Não é dos melhores contos de Cortázar, mas consegue, ao mesmo tempo, transmitir a mistura de indignação e culpa do protagonista e introduzir o elemento surreal e fantástico derivado não da possibilidade de chegada do rapaz já morto, mas da estranha credulidade do casal.
 
xxx
 
Mais um conto de Julio Cortázar pelos olhos de uma menina é “Bestiário” (“Bestiario”), que conta a história de Isabel, que vai passar as férias de verão na casa dos tios Funes, “Los Horneros”. Lá ela gosta de brincar com o primo Nino (os jogos, a construção dos formigueiros, dos herbários), de acariciar “las manos blancas” de tia Rena e de observar a introspecção do tio filósofo Luis e a irritabilidade de tio Nene. Cortázar dá-nos as impressões vagas e líricas de Isabel, e esconde-nos os detalhes familiares (qual exatamente a relação entre a família de Isabel e os Funes, qual a natureza do assédio de Nene sobre Rena) e oferece-nos apenas referências indiretas à característica mais marcante de “Los Horneros”: a presença de um tigre na casa. É essa presença que determina em grande medida os movimentos de todos, quando e onde comer por exemplo. Em meio às observações e reflexões de Isabel sobre a família, sobre os bichos e folhas (nunca sobre o tigre), vamos entrevendo detalhes insuficientes da relação de Nene e Rena e do “modus vivendi” com o felino, do sistema de avisos e alertas sob o comando do capataz.

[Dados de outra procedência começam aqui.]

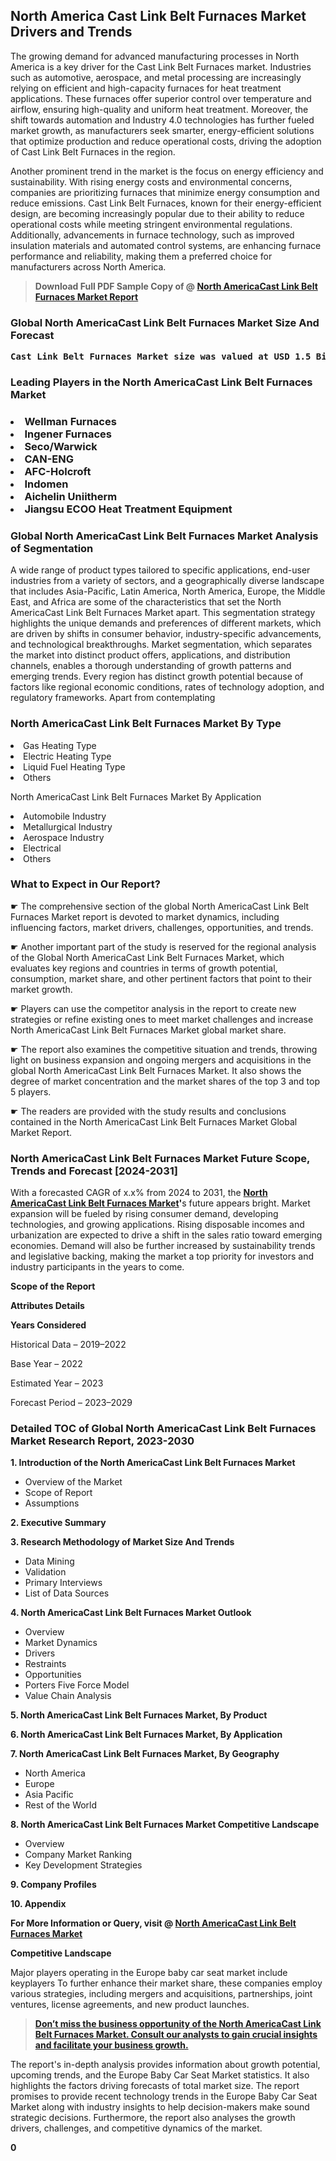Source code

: <p><h2>North America Cast Link Belt Furnaces Market Drivers and Trends</h2><p>The growing demand for advanced manufacturing processes in North America is a key driver for the Cast Link Belt Furnaces market. Industries such as automotive, aerospace, and metal processing are increasingly relying on efficient and high-capacity furnaces for heat treatment applications. These furnaces offer superior control over temperature and airflow, ensuring high-quality and uniform heat treatment. Moreover, the shift towards automation and Industry 4.0 technologies has further fueled market growth, as manufacturers seek smarter, energy-efficient solutions that optimize production and reduce operational costs, driving the adoption of Cast Link Belt Furnaces in the region.</p><p>Another prominent trend in the market is the focus on energy efficiency and sustainability. With rising energy costs and environmental concerns, companies are prioritizing furnaces that minimize energy consumption and reduce emissions. Cast Link Belt Furnaces, known for their energy-efficient design, are becoming increasingly popular due to their ability to reduce operational costs while meeting stringent environmental regulations. Additionally, advancements in furnace technology, such as improved insulation materials and automated control systems, are enhancing furnace performance and reliability, making them a preferred choice for manufacturers across North America.</p></p><blockquote id="" class=""><strong>Download Full PDF Sample Copy of @&nbsp;<a href="https://www.verifiedmarketreports.com/download-sample/?rid=740386&utm_source=GitHub-Jan&utm_medium=251" target="_blank">North AmericaCast Link Belt Furnaces Market Report</a>&nbsp;&nbsp;</strong></blockquote><h3 id="" class=""><strong>Global&nbsp;North AmericaCast Link Belt Furnaces Market Size And Forecast</strong></h3><pre class="reader-text-block__code-block"><strong>Cast Link Belt Furnaces Market size was valued at USD 1.5 Billion in 2022 and is projected to reach USD 2.5 Billion by 2030, growing at a CAGR of 7.0% from 2024 to 2030.</strong></pre><h3 id="" class="">Leading Players in the&nbsp;North AmericaCast Link Belt Furnaces Market</h3><h3 class=""></Li><Li>Wellman Furnaces</Li><Li> Ingener Furnaces</Li><Li> Seco/Warwick</Li><Li> CAN-ENG</Li><Li> AFC-Holcroft</Li><Li> Indomen</Li><Li> Aichelin Uniitherm</Li><Li> Jiangsu ECOO Heat Treatment Equipment</h3><h3 id="" class="">Global&nbsp;North AmericaCast Link Belt Furnaces Market Analysis of Segmentation</h3><p id="" class="">A wide range of product types tailored to specific applications, end-user industries from a variety of sectors, and a geographically diverse landscape that includes Asia-Pacific, Latin America, North America, Europe, the Middle East, and Africa are some of the characteristics that set the North AmericaCast Link Belt Furnaces Market apart. This segmentation strategy highlights the unique demands and preferences of different markets, which are driven by shifts in consumer behavior, industry-specific advancements, and technological breakthroughs. Market segmentation, which separates the market into distinct product offers, applications, and distribution channels, enables a thorough understanding of growth patterns and emerging trends. Every region has distinct growth potential because of factors like regional economic conditions, rates of technology adoption, and regulatory frameworks. Apart from contemplating</p><h3 id="" class="">North AmericaCast Link Belt Furnaces Market&nbsp;By Type</h3><p></Li><Li>Gas Heating Type</Li><Li> Electric Heating Type</Li><Li> Liquid Fuel Heating Type</Li><Li> Others</p><div class="" data-test-id=""><p>North AmericaCast Link Belt Furnaces Market&nbsp;By Application</p></div><p class=""></Li><Li>Automobile Industry</Li><Li> Metallurgical Industry</Li><Li> Aerospace Industry</Li><Li> Electrical</Li><Li> Others</p><div class="" data-test-id=""><h3><span class="">What to Expect in Our Report?</span></h3></div><div class="" data-test-id=""><p><span class="">☛ The comprehensive section of the global North AmericaCast Link Belt Furnaces Market report is devoted to market dynamics, including influencing factors, market drivers, challenges, opportunities, and trends.</span></p></div><div class="" data-test-id=""><p><span class="">☛ Another important part of the study is reserved for the regional analysis of the Global North AmericaCast Link Belt Furnaces Market, which evaluates key regions and countries in terms of growth potential, consumption, market share, and other pertinent factors that point to their market growth.</span></p></div><div class="" data-test-id=""><p><span class="">☛ Players can use the competitor analysis in the report to create new strategies or refine existing ones to meet market challenges and increase North AmericaCast Link Belt Furnaces Market global market share.</span></p></div><div class="" data-test-id=""><p><span class="">☛ The report also examines the competitive situation and trends, throwing light on business expansion and ongoing mergers and acquisitions in the global North AmericaCast Link Belt Furnaces Market. It also shows the degree of market concentration and the market shares of the top 3 and top 5 players.</span></p></div><div class="" data-test-id=""><p><span class="">☛ The readers are provided with the study results and conclusions contained in the North AmericaCast Link Belt Furnaces Market Global Market Report.</span></p></div><div class="" data-test-id=""><h3><span class="">North AmericaCast Link Belt Furnaces Market Future Scope, Trends and Forecast [2024-2031]</span></h3></div><div class="" data-test-id=""><p><span class="">With a forecasted CAGR of x.x% from 2024 to 2031, the <strong><a href="https://www.verifiedmarketreports.com/download-sample/?rid=740386&utm_source=GitHub-Jan&utm_medium=251" target="_blank">North AmericaCast Link Belt Furnaces Market</a>'</strong>s future appears bright. Market expansion will be fueled by rising consumer demand, developing technologies, and growing applications. Rising disposable incomes and urbanization are expected to drive a shift in the sales ratio toward emerging economies. Demand will also be further increased by sustainability trends and legislative backing, making the market a top priority for investors and industry participants in the years to come.</span></p><p id="ember66" class="ember-view reader-text-block__paragraph"><strong>Scope of the Report</strong></p><p id="ember67" class="ember-view reader-text-block__paragraph"><strong>Attributes Details</strong></p><p id="ember68" class="ember-view reader-text-block__paragraph"><strong>Years Considered</strong></p><p id="ember69" class="ember-view reader-text-block__paragraph">Historical Data &ndash; 2019&ndash;2022</p><p id="ember70" class="ember-view reader-text-block__paragraph">Base Year &ndash; 2022</p><p id="ember71" class="ember-view reader-text-block__paragraph">Estimated Year &ndash; 2023</p><p id="ember72" class="ember-view reader-text-block__paragraph">Forecast Period &ndash; 2023&ndash;2029</p></div><h3 id="" class="">Detailed TOC of Global North AmericaCast Link Belt Furnaces Market Research Report, 2023-2030</h3><p id="" class=""><strong>1. Introduction of the North AmericaCast Link Belt Furnaces Market</strong></p><ul><li>Overview of the Market</li><li>Scope of Report</li><li>Assumptions</li></ul><p id="" class=""><strong>2. Executive Summary</strong></p><p id="" class=""><strong>3. Research Methodology of Market Size And Trends</strong></p><ul><li>Data Mining</li><li>Validation</li><li>Primary Interviews</li><li>List of Data Sources</li></ul><p id="" class=""><strong>4. North AmericaCast Link Belt Furnaces Market Outlook</strong></p><ul><li>Overview</li><li>Market Dynamics</li><li>Drivers</li><li>Restraints</li><li>Opportunities</li><li>Porters Five Force Model</li><li>Value Chain Analysis</li></ul><p id="" class=""><strong>5. North AmericaCast Link Belt Furnaces Market, By Product</strong></p><p id="" class=""><strong>6. North AmericaCast Link Belt Furnaces Market, By Application</strong></p><p id="" class=""><strong>7. North AmericaCast Link Belt Furnaces Market, By Geography</strong></p><ul><li>North America</li><li>Europe</li><li>Asia Pacific</li><li>Rest of the World</li></ul><p id="" class=""><strong>8. North AmericaCast Link Belt Furnaces Market Competitive Landscape</strong></p><ul><li>Overview</li><li>Company Market Ranking</li><li>Key Development Strategies</li></ul><p id="" class=""><strong>9. Company Profiles</strong></p><p id="" class=""><strong>10. Appendix</strong></p><p><strong>For More Information or Query, visit&nbsp;@ <a href="https://www.verifiedmarketreports.com/product/cast-link-belt-furnaces-market/" target="_blank">North AmericaCast Link Belt Furnaces Market</a></strong></p><p id="ember61" class="ember-view reader-text-block__paragraph"><strong>Competitive Landscape</strong></p><p id="ember62" class="ember-view reader-text-block__paragraph">Major players operating in the Europe baby car seat market include keyplayers To further enhance their market share, these companies employ various strategies, including mergers and acquisitions, partnerships, joint ventures, license agreements, and new product launches.</p><blockquote id="ember63" class="ember-view reader-text-block__blockquote"><strong><a href="https://www.verifiedmarketreports.com/download-sample/?rid=740386&utm_source=GitHub-Jan&utm_medium=251" target="_blank">Don&rsquo;t miss the business opportunity of the North AmericaCast Link Belt Furnaces Market. Consult our analysts to gain crucial insights and facilitate your business growth.</a></strong></blockquote><p id="ember64" class="ember-view reader-text-block__paragraph">The report's in-depth analysis provides information about growth potential, upcoming trends, and the Europe Baby Car Seat Market statistics. It also highlights the factors driving forecasts of total market size. The report promises to provide recent technology trends in the Europe Baby Car Seat Market along with industry insights to help decision-makers make sound strategic decisions. Furthermore, the report also analyses the growth drivers, challenges, and competitive dynamics of the market.</p><p class="ember-view reader-text-block__paragraph"><strong>0</strong></p>
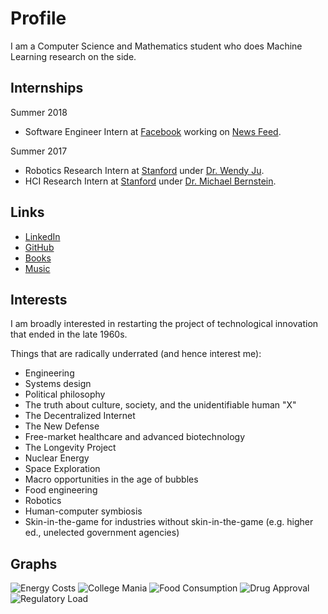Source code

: # Profile
I am a Computer Science and Mathematics student who does Machine Learning research on the side. 

## Internships
Summer 2018
* Software Engineer Intern at [Facebook](https://www.facebook.com) working on [News Feed](https://www.facebook.com/zuck/posts/10104445245963251).

Summer 2017
* Robotics Research Intern at [Stanford](https://www.stanford.edu/) under [Dr. Wendy Ju](http://wendyju.com/).
* HCI Research Intern at [Stanford](https://www.stanford.edu/) under [Dr. Michael Bernstein](https://hci.stanford.edu/msb/).

## Links
* [LinkedIn](https://linkedin.com/in/abhayvenkatesh)
* [GitHub](https://github.com/abhay-venkatesh)
* [Books](https://bookshelf.website/abhay/mixes/ul2b5/General-and-Surprising)
* [Music](https://www.last.fm/user/abhayvenkatesh)

## Interests
I am broadly interested in restarting the project of technological innovation that ended in the late 1960s. 

Things that are radically underrated (and hence interest me):
* Engineering
* Systems design
* Political philosophy
* The truth about culture, society, and the unidentifiable human "X"
* The Decentralized Internet
* The New Defense
* Free-market healthcare and advanced biotechnology
* The Longevity Project
* Nuclear Energy
* Space Exploration
* Macro opportunities in the age of bubbles
* Food engineering
* Robotics
* Human-computer symbiosis
* Skin-in-the-game for industries without skin-in-the-game (e.g. higher ed., unelected government agencies)

## Graphs
![Energy Costs](http://www.unesco.org/new/fileadmin/MULTIMEDIA/HQ/SC/images/img_wwap_wwdr3_fig_2.2_energycost.jpg)
![College Mania](https://img.washingtonpost.com/blogs/wonkblog/files/2013/12/Screen-Shot-2013-12-30-at-9.31.48-PM.png)
![Food Consumption](http://world-ostrich.org/wp-content/uploads/2013/06/86-foodconsum-developing.jpg)
![Drug Approval](https://3ijp5i2qkzo4hq4yrxfteqh-wpengine.netdna-ssl.com/wp-content/uploads/2017/01/DiMasi20Drug20Development20Costs.jpeg)
![Regulatory Load](https://www.uschamber.com/sites/default/files/pages_in_cfr.jpg)
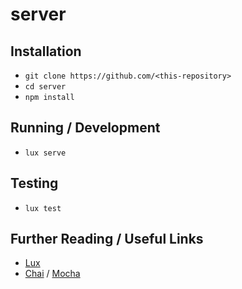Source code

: # server

## Installation

*   `git clone https://github.com/<this-repository>`
*   `cd server`
*   `npm install`

## Running / Development

*   `lux serve`

## Testing

*   `lux test`

## Further Reading / Useful Links
*   [Lux](https://github.com/postlight/lux/)
*   [Chai](http://chaijs.com/) / [Mocha](http://mochajs.org/)

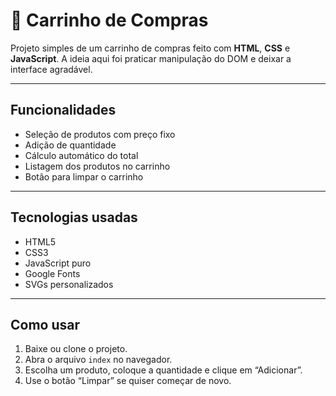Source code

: # 🛒 Carrinho de Compras

Projeto simples de um carrinho de compras feito com **HTML**, **CSS** e **JavaScript**. A ideia aqui foi praticar manipulação do DOM e deixar a interface agradável.

---

## Funcionalidades

- Seleção de produtos com preço fixo
- Adição de quantidade
- Cálculo automático do total
- Listagem dos produtos no carrinho
- Botão para limpar o carrinho

---

## Tecnologias usadas

- HTML5  
- CSS3  
- JavaScript puro  
- Google Fonts  
- SVGs personalizados

---

## Como usar

1. Baixe ou clone o projeto.
2. Abra o arquivo `index` no navegador.
3. Escolha um produto, coloque a quantidade e clique em “Adicionar”.
4. Use o botão “Limpar” se quiser começar de novo.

Cortázar nunca chega a esclarecer esses dois mistérios (o que dá ao conto seu estado de suspensão, de ligeira irrealidade), apenas faz com que venham a convergir ao final. Sem uma clareza de intenções previamente enunciada, Isabel indica ao tio Nene a localização errada do tigre. Para íntima e muda gratidão de tia Rena, o gesto de Isabel a livrará de uma vez por todas dos assédios de Nene.